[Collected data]
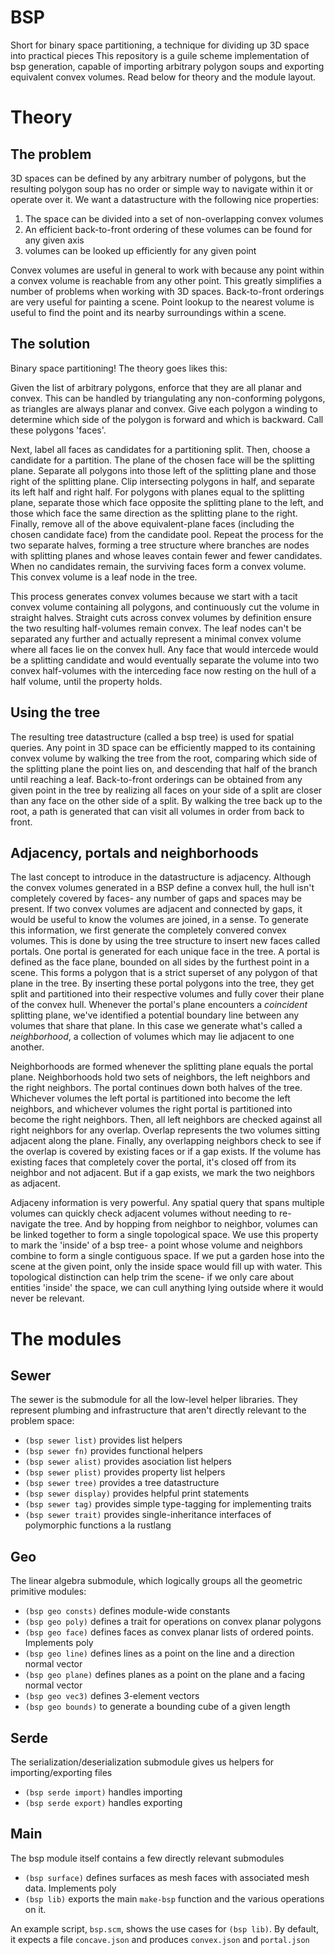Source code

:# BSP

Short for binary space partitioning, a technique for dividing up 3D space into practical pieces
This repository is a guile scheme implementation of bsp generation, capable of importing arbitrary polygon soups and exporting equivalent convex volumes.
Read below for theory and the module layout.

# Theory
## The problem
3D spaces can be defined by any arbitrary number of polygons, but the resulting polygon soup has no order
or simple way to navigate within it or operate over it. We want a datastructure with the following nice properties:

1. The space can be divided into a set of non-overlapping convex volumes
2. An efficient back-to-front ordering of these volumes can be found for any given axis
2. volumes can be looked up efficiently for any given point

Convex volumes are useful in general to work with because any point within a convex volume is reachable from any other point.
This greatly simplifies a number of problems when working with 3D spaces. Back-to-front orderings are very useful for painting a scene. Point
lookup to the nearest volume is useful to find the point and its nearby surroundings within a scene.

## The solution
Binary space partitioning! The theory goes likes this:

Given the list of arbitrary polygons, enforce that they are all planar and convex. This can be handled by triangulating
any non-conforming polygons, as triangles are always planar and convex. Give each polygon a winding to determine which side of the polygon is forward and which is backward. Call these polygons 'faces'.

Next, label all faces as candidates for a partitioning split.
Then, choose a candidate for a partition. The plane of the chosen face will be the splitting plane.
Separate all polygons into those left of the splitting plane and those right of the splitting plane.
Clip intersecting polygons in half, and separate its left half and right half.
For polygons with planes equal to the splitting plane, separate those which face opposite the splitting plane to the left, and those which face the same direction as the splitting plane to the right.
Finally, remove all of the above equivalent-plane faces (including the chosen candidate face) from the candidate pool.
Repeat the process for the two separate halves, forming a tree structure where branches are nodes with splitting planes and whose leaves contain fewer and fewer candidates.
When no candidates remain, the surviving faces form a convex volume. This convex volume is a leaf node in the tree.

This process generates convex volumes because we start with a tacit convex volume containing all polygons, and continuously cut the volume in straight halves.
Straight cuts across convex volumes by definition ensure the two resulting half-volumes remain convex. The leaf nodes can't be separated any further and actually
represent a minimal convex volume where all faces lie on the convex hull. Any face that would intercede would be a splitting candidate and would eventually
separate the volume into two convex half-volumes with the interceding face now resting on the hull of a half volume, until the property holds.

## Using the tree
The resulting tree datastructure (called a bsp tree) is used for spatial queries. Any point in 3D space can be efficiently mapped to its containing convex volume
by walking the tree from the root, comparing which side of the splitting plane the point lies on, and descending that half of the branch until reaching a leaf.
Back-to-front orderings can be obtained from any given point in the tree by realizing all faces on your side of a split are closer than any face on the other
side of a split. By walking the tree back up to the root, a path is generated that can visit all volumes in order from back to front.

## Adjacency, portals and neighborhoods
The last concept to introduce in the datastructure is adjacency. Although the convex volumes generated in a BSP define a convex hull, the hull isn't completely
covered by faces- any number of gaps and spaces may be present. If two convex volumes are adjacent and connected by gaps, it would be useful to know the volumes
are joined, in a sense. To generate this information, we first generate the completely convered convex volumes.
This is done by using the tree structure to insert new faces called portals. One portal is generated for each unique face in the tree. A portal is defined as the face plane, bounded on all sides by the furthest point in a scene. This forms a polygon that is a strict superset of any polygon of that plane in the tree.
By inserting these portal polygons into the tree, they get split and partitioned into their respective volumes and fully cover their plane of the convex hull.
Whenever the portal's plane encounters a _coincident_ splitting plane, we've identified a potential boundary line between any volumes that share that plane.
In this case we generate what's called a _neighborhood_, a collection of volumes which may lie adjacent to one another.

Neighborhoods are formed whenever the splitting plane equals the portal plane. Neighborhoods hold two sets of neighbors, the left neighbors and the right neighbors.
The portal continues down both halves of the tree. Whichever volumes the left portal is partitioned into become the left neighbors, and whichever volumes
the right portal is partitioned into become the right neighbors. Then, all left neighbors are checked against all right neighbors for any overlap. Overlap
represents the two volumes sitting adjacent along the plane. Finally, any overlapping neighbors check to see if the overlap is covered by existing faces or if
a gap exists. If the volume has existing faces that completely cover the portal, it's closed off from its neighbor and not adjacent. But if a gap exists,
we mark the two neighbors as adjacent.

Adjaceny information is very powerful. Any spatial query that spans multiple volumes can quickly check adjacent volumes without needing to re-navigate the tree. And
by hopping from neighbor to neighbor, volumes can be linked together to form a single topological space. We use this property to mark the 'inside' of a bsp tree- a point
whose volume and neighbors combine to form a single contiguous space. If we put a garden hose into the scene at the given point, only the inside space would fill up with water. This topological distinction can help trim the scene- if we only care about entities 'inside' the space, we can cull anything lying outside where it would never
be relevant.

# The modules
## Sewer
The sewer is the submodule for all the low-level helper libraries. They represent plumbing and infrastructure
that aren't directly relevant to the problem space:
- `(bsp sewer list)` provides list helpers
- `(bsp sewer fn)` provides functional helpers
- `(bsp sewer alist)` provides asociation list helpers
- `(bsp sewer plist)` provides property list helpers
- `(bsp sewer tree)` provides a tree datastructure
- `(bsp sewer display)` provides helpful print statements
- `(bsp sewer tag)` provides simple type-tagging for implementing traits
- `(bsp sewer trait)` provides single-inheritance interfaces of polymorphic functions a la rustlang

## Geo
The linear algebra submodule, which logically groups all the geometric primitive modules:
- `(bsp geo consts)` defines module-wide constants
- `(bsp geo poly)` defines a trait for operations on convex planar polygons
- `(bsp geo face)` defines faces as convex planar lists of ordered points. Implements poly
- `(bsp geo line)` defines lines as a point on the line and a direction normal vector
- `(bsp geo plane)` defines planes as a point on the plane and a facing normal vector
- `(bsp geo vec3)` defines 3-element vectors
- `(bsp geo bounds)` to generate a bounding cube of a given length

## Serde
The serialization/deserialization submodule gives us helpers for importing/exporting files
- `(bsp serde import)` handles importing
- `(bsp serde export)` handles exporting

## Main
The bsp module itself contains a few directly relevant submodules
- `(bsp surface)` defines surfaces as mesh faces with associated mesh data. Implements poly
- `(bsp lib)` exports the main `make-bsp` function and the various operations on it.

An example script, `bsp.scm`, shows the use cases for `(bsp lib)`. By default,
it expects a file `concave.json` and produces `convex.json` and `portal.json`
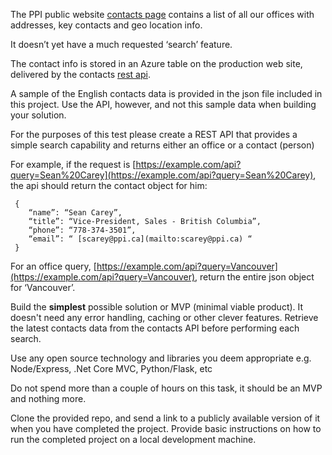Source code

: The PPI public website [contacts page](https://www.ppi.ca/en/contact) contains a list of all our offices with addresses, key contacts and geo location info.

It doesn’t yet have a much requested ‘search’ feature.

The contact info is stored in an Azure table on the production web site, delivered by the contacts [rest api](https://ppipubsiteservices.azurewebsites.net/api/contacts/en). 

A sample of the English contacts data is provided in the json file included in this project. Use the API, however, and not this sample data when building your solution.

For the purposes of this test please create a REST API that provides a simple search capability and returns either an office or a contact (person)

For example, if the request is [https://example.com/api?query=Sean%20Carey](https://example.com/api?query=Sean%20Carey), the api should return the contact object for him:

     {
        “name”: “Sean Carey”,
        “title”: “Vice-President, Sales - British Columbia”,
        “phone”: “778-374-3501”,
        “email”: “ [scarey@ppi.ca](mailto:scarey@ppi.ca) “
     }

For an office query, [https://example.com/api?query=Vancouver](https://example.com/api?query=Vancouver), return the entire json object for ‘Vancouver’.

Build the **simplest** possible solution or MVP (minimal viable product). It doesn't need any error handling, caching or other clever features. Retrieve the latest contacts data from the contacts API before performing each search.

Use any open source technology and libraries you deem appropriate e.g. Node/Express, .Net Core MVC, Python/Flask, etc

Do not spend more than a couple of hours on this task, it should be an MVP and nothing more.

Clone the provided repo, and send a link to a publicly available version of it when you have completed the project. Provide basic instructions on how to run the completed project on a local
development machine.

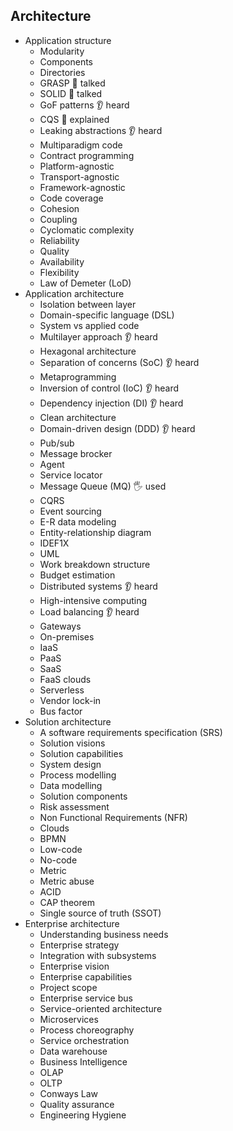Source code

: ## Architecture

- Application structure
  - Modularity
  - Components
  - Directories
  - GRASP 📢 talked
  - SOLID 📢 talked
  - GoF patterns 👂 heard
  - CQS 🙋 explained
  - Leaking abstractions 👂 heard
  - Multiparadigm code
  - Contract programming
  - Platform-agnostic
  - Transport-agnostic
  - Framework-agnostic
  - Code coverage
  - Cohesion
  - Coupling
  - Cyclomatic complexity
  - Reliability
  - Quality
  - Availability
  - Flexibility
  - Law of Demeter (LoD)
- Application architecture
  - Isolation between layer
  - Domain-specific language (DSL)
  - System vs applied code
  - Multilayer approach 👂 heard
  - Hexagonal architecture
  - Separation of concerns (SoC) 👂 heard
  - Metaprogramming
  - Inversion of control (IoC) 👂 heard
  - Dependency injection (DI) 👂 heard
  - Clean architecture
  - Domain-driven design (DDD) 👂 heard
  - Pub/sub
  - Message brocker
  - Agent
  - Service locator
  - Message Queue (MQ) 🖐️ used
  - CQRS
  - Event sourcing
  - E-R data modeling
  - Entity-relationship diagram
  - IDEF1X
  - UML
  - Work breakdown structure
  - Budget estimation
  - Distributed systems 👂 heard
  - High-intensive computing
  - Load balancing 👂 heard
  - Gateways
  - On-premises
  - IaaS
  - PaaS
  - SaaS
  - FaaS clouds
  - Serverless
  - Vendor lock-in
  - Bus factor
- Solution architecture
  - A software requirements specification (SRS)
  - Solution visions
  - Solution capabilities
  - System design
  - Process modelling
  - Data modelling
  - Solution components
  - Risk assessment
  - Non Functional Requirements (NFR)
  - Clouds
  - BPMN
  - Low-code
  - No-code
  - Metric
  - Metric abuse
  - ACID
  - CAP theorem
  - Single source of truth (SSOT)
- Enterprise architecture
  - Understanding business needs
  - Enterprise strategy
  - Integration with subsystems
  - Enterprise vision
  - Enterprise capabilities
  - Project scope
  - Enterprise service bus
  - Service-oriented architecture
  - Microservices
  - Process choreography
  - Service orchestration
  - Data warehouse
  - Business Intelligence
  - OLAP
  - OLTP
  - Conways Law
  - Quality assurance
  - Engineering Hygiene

__Assignment__
Wherever the string "relevant" shows up in a line above, tally that line, and answer with the final number alone.

__Output of the exercise__
3